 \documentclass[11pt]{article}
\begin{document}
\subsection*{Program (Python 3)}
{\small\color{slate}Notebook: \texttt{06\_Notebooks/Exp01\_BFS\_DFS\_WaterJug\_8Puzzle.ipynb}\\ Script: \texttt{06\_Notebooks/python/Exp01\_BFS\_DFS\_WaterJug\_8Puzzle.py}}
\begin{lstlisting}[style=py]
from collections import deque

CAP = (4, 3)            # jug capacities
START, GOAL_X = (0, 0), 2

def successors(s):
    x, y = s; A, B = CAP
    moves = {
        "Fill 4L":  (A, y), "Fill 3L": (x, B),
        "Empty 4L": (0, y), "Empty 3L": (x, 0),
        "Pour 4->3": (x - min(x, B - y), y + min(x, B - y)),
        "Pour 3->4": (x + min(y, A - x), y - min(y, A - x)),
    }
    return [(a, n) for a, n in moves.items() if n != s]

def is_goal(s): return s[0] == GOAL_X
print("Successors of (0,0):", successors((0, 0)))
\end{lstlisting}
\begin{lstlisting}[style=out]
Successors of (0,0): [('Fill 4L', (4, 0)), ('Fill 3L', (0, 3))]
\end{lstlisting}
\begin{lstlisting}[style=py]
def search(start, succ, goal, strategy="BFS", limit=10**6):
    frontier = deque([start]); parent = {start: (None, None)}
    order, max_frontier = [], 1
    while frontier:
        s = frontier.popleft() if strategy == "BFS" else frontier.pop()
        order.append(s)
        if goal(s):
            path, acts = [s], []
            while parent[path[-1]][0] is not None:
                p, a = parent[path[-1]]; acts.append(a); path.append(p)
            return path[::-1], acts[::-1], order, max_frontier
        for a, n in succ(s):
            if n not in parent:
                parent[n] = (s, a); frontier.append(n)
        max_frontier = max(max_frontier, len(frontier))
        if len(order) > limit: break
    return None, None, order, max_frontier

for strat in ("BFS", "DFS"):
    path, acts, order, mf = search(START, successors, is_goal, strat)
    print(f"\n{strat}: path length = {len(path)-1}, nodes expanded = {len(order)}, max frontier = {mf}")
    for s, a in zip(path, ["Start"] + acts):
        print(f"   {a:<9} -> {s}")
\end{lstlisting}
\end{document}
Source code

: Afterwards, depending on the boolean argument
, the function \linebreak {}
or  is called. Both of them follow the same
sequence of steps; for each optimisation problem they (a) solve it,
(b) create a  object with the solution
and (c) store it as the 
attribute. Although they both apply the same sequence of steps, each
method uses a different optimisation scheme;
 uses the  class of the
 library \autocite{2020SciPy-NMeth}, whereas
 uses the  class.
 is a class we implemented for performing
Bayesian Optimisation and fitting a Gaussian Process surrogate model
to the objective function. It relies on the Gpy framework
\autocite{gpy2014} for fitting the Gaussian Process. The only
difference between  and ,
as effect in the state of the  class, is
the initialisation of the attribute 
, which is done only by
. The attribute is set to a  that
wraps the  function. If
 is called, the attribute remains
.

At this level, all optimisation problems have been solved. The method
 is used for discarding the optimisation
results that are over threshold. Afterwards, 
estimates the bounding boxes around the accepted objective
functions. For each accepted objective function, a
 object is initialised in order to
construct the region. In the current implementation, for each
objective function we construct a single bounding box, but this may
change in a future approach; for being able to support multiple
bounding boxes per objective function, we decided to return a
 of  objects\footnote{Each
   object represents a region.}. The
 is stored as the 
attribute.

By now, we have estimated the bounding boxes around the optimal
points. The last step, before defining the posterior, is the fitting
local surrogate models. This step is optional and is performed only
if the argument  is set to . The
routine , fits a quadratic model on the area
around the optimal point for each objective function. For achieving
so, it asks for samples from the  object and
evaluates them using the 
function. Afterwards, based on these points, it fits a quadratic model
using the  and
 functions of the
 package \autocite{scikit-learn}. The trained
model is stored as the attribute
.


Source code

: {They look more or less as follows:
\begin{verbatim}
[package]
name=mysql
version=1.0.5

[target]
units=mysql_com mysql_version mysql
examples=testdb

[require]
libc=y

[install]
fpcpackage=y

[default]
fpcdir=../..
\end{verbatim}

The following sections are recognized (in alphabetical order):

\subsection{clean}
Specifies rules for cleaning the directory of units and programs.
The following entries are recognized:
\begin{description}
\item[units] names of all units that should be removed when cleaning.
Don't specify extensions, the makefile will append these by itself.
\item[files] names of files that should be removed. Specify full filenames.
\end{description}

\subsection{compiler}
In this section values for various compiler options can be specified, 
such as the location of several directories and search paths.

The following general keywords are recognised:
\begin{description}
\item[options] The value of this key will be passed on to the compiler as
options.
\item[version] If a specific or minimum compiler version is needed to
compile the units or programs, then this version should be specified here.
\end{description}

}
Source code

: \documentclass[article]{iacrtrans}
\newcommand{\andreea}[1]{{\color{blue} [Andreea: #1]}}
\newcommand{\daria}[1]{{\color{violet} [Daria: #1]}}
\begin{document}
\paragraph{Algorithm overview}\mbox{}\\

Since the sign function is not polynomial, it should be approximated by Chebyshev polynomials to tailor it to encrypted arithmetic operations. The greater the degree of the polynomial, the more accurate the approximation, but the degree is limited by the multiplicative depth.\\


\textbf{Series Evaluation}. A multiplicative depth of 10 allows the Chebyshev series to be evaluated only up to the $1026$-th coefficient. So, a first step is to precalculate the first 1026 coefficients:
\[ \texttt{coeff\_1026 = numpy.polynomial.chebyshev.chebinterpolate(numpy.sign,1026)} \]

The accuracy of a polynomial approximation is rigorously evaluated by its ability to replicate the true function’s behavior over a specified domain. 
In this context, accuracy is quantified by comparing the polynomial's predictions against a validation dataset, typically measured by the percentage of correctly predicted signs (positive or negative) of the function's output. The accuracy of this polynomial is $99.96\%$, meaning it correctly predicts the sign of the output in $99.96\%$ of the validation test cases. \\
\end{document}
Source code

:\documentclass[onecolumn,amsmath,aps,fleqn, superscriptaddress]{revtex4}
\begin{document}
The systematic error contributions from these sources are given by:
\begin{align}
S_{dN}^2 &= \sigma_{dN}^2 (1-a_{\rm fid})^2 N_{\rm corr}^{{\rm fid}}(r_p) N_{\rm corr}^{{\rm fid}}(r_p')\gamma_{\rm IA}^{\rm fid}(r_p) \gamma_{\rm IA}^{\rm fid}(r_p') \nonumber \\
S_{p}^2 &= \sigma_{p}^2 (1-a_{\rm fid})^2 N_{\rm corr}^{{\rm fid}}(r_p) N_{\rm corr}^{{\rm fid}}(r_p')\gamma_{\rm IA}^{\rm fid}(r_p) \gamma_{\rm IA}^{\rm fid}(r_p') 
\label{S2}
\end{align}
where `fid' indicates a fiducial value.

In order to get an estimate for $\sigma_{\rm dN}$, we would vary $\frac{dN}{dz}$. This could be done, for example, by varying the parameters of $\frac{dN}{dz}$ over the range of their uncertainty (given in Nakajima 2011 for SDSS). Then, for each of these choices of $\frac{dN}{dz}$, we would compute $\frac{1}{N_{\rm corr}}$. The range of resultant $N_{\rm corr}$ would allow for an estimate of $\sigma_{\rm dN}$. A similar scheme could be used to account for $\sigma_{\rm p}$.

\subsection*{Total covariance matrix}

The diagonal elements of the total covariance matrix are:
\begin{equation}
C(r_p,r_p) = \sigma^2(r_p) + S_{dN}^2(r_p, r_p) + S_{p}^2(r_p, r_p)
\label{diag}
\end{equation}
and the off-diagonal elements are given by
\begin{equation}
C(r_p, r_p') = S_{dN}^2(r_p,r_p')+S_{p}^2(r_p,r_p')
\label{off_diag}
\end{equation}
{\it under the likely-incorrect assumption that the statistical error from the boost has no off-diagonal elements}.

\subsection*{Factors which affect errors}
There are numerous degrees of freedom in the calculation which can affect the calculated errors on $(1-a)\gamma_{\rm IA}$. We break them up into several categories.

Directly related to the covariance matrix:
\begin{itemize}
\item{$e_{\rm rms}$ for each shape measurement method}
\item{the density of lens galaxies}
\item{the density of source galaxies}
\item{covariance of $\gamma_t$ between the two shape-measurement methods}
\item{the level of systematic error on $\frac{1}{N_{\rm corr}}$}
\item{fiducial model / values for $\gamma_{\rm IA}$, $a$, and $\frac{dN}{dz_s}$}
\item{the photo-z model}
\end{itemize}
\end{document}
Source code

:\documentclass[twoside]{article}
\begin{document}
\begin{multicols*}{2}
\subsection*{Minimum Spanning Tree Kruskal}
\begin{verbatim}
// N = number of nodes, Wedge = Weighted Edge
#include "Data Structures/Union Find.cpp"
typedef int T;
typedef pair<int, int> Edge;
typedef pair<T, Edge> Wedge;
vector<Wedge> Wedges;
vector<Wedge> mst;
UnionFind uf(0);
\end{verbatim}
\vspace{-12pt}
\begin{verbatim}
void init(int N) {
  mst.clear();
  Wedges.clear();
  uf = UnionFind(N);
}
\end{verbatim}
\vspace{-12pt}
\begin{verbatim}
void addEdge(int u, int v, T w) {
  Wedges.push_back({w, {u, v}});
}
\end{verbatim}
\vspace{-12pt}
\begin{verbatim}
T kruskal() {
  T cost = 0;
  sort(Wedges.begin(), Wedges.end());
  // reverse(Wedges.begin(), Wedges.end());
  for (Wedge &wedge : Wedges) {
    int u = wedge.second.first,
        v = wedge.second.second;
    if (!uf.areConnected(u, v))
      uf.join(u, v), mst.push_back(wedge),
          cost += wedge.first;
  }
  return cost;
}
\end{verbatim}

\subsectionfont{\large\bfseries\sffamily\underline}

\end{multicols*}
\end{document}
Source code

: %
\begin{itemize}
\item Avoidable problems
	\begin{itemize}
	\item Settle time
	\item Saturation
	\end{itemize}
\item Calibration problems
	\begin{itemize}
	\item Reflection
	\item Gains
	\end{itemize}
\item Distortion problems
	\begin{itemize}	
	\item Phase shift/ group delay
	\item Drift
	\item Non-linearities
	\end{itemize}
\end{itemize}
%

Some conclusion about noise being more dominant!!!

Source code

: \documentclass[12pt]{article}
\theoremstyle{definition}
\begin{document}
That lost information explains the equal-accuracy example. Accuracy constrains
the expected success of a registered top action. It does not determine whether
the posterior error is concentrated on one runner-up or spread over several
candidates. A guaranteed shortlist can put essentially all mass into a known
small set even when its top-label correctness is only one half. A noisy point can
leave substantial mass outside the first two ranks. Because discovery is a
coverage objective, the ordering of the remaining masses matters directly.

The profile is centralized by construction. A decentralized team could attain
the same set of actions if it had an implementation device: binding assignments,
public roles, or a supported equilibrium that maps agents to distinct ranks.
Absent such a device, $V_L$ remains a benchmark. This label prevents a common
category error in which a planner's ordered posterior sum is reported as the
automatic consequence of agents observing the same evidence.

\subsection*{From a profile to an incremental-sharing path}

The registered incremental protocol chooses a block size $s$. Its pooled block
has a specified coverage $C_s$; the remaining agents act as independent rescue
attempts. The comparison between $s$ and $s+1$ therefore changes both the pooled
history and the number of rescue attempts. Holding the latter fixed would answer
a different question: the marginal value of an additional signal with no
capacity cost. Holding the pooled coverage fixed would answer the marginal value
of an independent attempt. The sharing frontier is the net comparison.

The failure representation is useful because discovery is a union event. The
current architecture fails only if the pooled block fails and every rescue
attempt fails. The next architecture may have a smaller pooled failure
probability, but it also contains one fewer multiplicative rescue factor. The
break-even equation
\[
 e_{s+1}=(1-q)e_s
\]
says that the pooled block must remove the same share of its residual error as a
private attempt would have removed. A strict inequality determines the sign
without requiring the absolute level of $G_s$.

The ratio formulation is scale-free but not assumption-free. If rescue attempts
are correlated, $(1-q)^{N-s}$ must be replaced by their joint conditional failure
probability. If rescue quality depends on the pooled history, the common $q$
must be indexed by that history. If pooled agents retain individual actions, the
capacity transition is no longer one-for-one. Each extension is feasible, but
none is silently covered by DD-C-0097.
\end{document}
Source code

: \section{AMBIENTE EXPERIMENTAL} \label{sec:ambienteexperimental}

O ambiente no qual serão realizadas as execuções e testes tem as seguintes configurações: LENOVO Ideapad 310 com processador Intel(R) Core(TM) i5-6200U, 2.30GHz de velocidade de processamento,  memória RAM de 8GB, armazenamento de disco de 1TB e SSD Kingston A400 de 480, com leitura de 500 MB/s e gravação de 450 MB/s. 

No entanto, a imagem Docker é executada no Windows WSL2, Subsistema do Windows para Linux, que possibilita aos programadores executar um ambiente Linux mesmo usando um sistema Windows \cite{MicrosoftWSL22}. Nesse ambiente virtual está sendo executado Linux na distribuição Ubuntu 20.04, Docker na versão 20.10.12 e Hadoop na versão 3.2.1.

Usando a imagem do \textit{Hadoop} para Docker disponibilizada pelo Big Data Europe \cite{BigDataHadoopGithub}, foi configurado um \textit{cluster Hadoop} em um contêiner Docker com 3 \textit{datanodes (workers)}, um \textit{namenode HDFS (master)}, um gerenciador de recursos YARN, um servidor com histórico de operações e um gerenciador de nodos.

------------

Description of the task — Reading through the preceding records, tally each line that holds the word "Wedges" and give the tally by itself.

Response to this task — 6